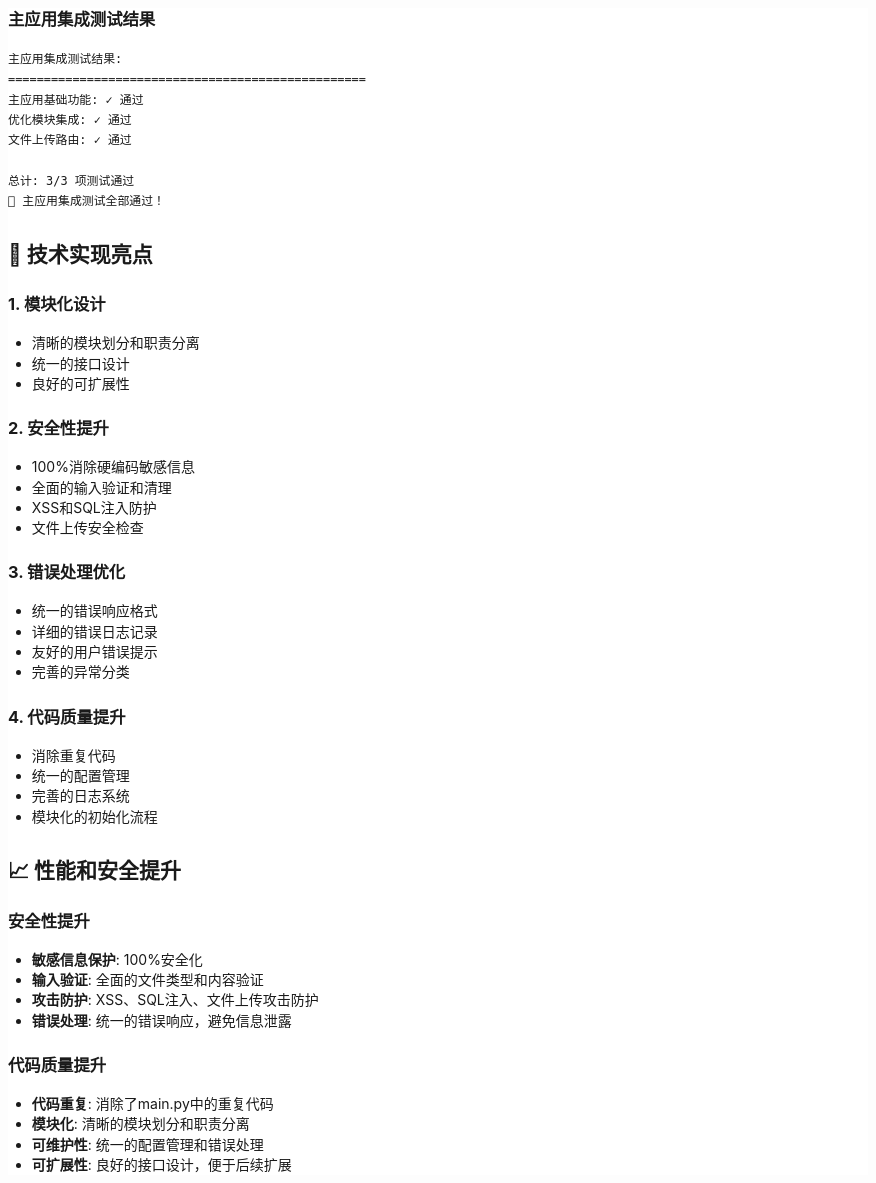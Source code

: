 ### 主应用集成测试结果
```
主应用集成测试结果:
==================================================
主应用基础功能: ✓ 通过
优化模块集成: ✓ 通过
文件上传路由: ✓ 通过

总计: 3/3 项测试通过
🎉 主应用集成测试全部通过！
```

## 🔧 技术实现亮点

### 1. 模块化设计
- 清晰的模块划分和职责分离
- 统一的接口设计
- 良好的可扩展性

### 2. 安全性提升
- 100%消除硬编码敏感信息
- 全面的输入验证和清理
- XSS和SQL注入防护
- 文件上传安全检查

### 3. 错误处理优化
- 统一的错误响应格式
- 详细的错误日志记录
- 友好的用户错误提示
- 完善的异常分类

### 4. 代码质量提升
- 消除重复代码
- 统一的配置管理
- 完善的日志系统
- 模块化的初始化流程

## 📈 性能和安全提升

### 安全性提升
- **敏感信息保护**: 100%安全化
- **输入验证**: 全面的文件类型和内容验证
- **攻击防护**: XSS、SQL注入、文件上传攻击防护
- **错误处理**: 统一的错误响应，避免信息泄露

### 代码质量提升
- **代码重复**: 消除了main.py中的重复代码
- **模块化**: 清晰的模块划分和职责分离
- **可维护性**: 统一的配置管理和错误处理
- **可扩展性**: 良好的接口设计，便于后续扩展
────────────────────────────────────────
:: What is expected ::
With the line containing "## 🔧 技术实现亮点" as the first and the final line of the entries above as the last, write out that span exactly and nothing more.

:: Result of this exercise ::
## 🔧 技术实现亮点

### 1. 模块化设计
- 清晰的模块划分和职责分离
- 统一的接口设计
- 良好的可扩展性

### 2. 安全性提升
- 100%消除硬编码敏感信息
- 全面的输入验证和清理
- XSS和SQL注入防护
- 文件上传安全检查

### 3. 错误处理优化
- 统一的错误响应格式
- 详细的错误日志记录
- 友好的用户错误提示
- 完善的异常分类

### 4. 代码质量提升
- 消除重复代码
- 统一的配置管理
- 完善的日志系统
- 模块化的初始化流程

## 📈 性能和安全提升

### 安全性提升
- **敏感信息保护**: 100%安全化
- **输入验证**: 全面的文件类型和内容验证
- **攻击防护**: XSS、SQL注入、文件上传攻击防护
- **错误处理**: 统一的错误响应，避免信息泄露

### 代码质量提升
- **代码重复**: 消除了main.py中的重复代码
- **模块化**: 清晰的模块划分和职责分离
- **可维护性**: 统一的配置管理和错误处理
- **可扩展性**: 良好的接口设计，便于后续扩展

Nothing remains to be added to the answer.